__About this task__
Please give back, word for word, only the lines starting at the one containing "Over **1,000+ students**" and ending at the one containing "other athletic activities." within the material below.

■ ■ ■

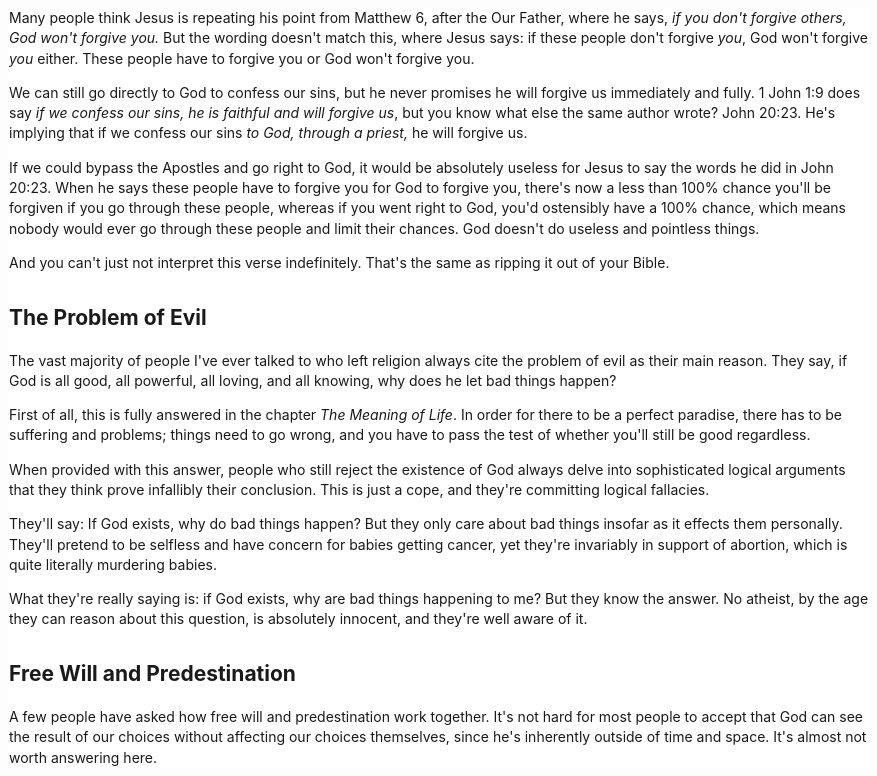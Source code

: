 Many people think Jesus is repeating his point from Matthew 6, after the
Our Father, where he says, *if you don't forgive others, God won't
forgive you.* But the wording doesn't match this, where Jesus says: if
these people don't forgive *you*, God won't forgive *you* either. These
people have to forgive you or God won't forgive you.

We can still go directly to God to confess our sins, but he never
promises he will forgive us immediately and fully. 1 John 1:9 does say
*if we confess our sins, he is faithful and will forgive us*, but you
know what else the same author wrote? John 20:23. He's implying that if
we confess our sins *to God, through a priest,* he will forgive us.

If we could bypass the Apostles and go right to God, it would be
absolutely useless for Jesus to say the words he did in John 20:23. When
he says these people have to forgive you for God to forgive you, there's
now a less than 100% chance you'll be forgiven if you go through these
people, whereas if you went right to God, you'd ostensibly have a 100%
chance, which means nobody would ever go through these people and limit
their chances. God doesn't do useless and pointless things.

And you can't just not interpret this verse indefinitely. That's the
same as ripping it out of your Bible.

## The Problem of Evil

The vast majority of people I've ever talked to who left religion always
cite the problem of evil as their main reason. They say, if God is all
good, all powerful, all loving, and all knowing, why does he let bad
things happen?

First of all, this is fully answered in the chapter *The Meaning of
Life*. In order for there to be a perfect paradise, there has to be
suffering and problems; things need to go wrong, and you have to pass
the test of whether you'll still be good regardless.

When provided with this answer, people who still reject the existence of
God always delve into sophisticated logical arguments that they think
prove infallibly their conclusion. This is just a cope, and they're
committing logical fallacies.

They'll say: If God exists, why do bad things happen? But they only care
about bad things insofar as it effects them personally. They'll pretend
to be selfless and have concern for babies getting cancer, yet they're
invariably in support of abortion, which is quite literally murdering
babies.

What they're really saying is: if God exists, why are bad things
happening to me? But they know the answer. No atheist, by the age they
can reason about this question, is absolutely innocent, and they're well
aware of it.

## Free Will and Predestination

A few people have asked how free will and predestination work together.
It's not hard for most people to accept that God can see the result of
our choices without affecting our choices themselves, since he's
inherently outside of time and space. It's almost not worth answering
here.
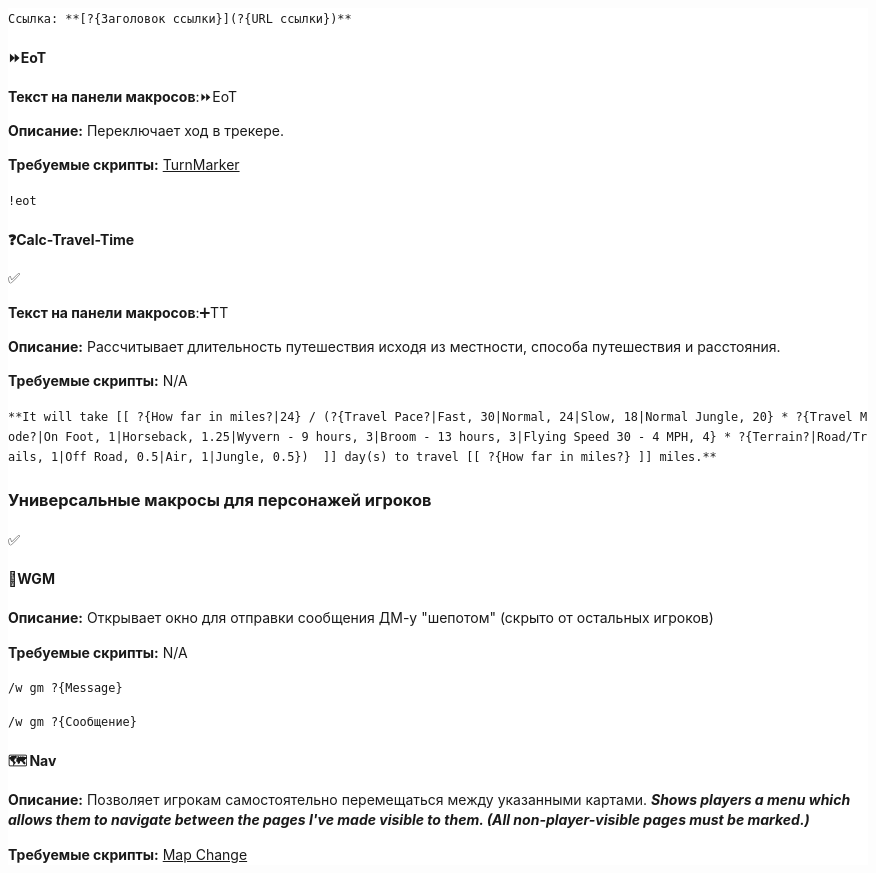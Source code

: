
 ```text
Ссылка: **[?{Заголовок ссылки}](?{URL ссылки})**
```

#### ⏩️EoT

**Текст на панели макросов**:⏩️EoT

**Описание:** Переключает ход в трекере.

**Требуемые скрипты:** [TurnMarker](https://github.com/palikhov/palant_roll20_setup/wiki/02.-API-Scripts#turnmarker)

```text
!eot
```

#### ❓Calc-Travel-Time

✅

**Текст на панели макросов**:➕TT

**Описание:** Рассчитывает длительность путешествия исходя из местности, способа путешествия и расстояния.

**Требуемые скрипты:** N/A

```text
**It will take [[ ?{How far in miles?|24} / (?{Travel Pace?|Fast, 30|Normal, 24|Slow, 18|Normal Jungle, 20} * ?{Travel Mode?|On Foot, 1|Horseback, 1.25|Wyvern - 9 hours, 3|Broom - 13 hours, 3|Flying Speed 30 - 4 MPH, 4} * ?{Terrain?|Road/Trails, 1|Off Road, 0.5|Air, 1|Jungle, 0.5})  ]] day(s) to travel [[ ?{How far in miles?} ]] miles.**
```

### Универсальные макросы для персонажей игроков

✅

#### 💬WGM

**Описание:** Открывает окно для отправки сообщения ДМ-у "шепотом" \(скрыто от остальных игроков\)

**Требуемые скрипты:** N/A

```text
/w gm ?{Message}
```

```text
/w gm ?{Сообщение}
```

#### 🗺️ Nav

**Описание:** Позволяет игрокам самостоятельно перемещаться между указанными картами.  _**Shows players a menu which allows them to navigate between the pages I've made visible to them. \(All non-player-visible pages must be marked.\)**_

**Требуемые скрипты:** [Map Change](https://github.com/palikhov/palant_roll20_setup/wiki/02.-API-Scripts#map-change-script)
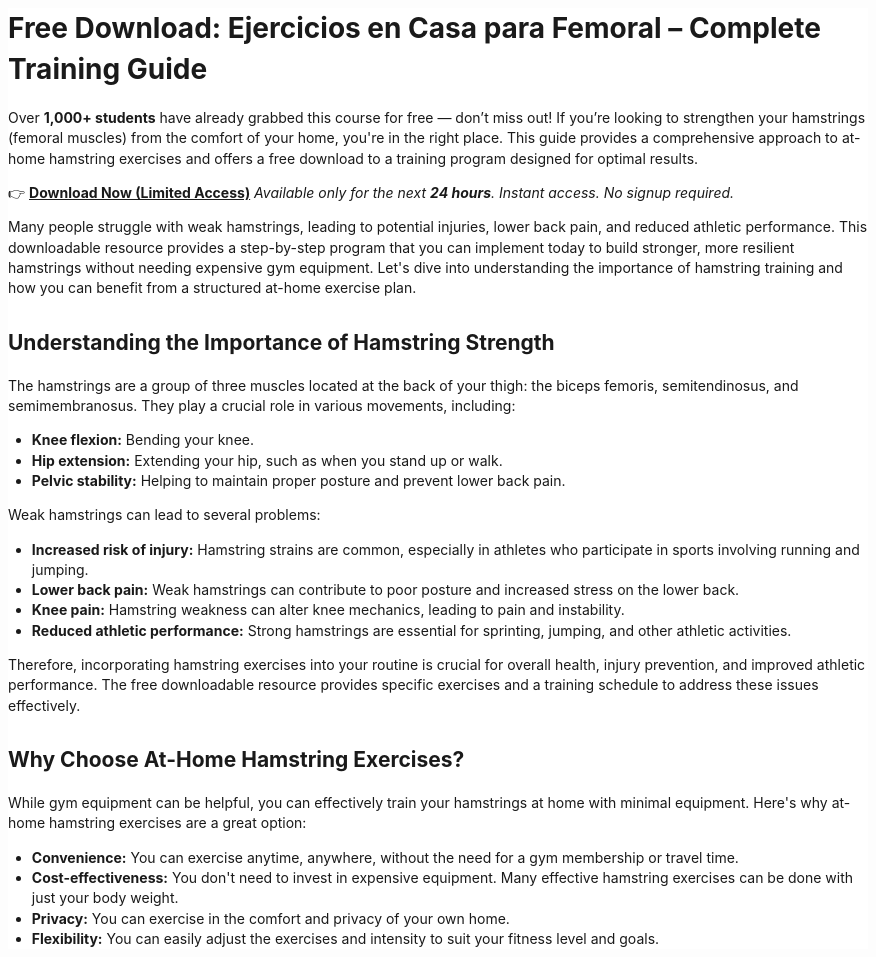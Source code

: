 # Free Download: Ejercicios en Casa para Femoral – Complete Training Guide

Over **1,000+ students** have already grabbed this course for free — don’t miss out! If you’re looking to strengthen your hamstrings (femoral muscles) from the comfort of your home, you're in the right place. This guide provides a comprehensive approach to at-home hamstring exercises and offers a free download to a training program designed for optimal results.

👉 [**Download Now (Limited Access)**](https://udemywork.com/ejercicios-en-casa-para-femoral)
_Available only for the next **24 hours**. Instant access. No signup required._

Many people struggle with weak hamstrings, leading to potential injuries, lower back pain, and reduced athletic performance. This downloadable resource provides a step-by-step program that you can implement today to build stronger, more resilient hamstrings without needing expensive gym equipment. Let's dive into understanding the importance of hamstring training and how you can benefit from a structured at-home exercise plan.

## Understanding the Importance of Hamstring Strength

The hamstrings are a group of three muscles located at the back of your thigh: the biceps femoris, semitendinosus, and semimembranosus. They play a crucial role in various movements, including:

*   **Knee flexion:** Bending your knee.
*   **Hip extension:** Extending your hip, such as when you stand up or walk.
*   **Pelvic stability:** Helping to maintain proper posture and prevent lower back pain.

Weak hamstrings can lead to several problems:

*   **Increased risk of injury:** Hamstring strains are common, especially in athletes who participate in sports involving running and jumping.
*   **Lower back pain:** Weak hamstrings can contribute to poor posture and increased stress on the lower back.
*   **Knee pain:** Hamstring weakness can alter knee mechanics, leading to pain and instability.
*   **Reduced athletic performance:** Strong hamstrings are essential for sprinting, jumping, and other athletic activities.

Therefore, incorporating hamstring exercises into your routine is crucial for overall health, injury prevention, and improved athletic performance. The free downloadable resource provides specific exercises and a training schedule to address these issues effectively.

## Why Choose At-Home Hamstring Exercises?

While gym equipment can be helpful, you can effectively train your hamstrings at home with minimal equipment. Here's why at-home hamstring exercises are a great option:

*   **Convenience:** You can exercise anytime, anywhere, without the need for a gym membership or travel time.
*   **Cost-effectiveness:** You don't need to invest in expensive equipment. Many effective hamstring exercises can be done with just your body weight.
*   **Privacy:** You can exercise in the comfort and privacy of your own home.
*   **Flexibility:** You can easily adjust the exercises and intensity to suit your fitness level and goals.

■ ■ ■

__Finished task__
Over **1,000+ students** have already grabbed this course for free — don’t miss out! If you’re looking to strengthen your hamstrings (femoral muscles) from the comfort of your home, you're in the right place. This guide provides a comprehensive approach to at-home hamstring exercises and offers a free download to a training program designed for optimal results.

👉 [**Download Now (Limited Access)**](https://udemywork.com/ejercicios-en-casa-para-femoral)
_Available only for the next **24 hours**. Instant access. No signup required._

Many people struggle with weak hamstrings, leading to potential injuries, lower back pain, and reduced athletic performance. This downloadable resource provides a step-by-step program that you can implement today to build stronger, more resilient hamstrings without needing expensive gym equipment. Let's dive into understanding the importance of hamstring training and how you can benefit from a structured at-home exercise plan.

## Understanding the Importance of Hamstring Strength

The hamstrings are a group of three muscles located at the back of your thigh: the biceps femoris, semitendinosus, and semimembranosus. They play a crucial role in various movements, including:

*   **Knee flexion:** Bending your knee.
*   **Hip extension:** Extending your hip, such as when you stand up or walk.
*   **Pelvic stability:** Helping to maintain proper posture and prevent lower back pain.

Weak hamstrings can lead to several problems:

*   **Increased risk of injury:** Hamstring strains are common, especially in athletes who participate in sports involving running and jumping.
*   **Lower back pain:** Weak hamstrings can contribute to poor posture and increased stress on the lower back.
*   **Knee pain:** Hamstring weakness can alter knee mechanics, leading to pain and instability.
*   **Reduced athletic performance:** Strong hamstrings are essential for sprinting, jumping, and other athletic activities.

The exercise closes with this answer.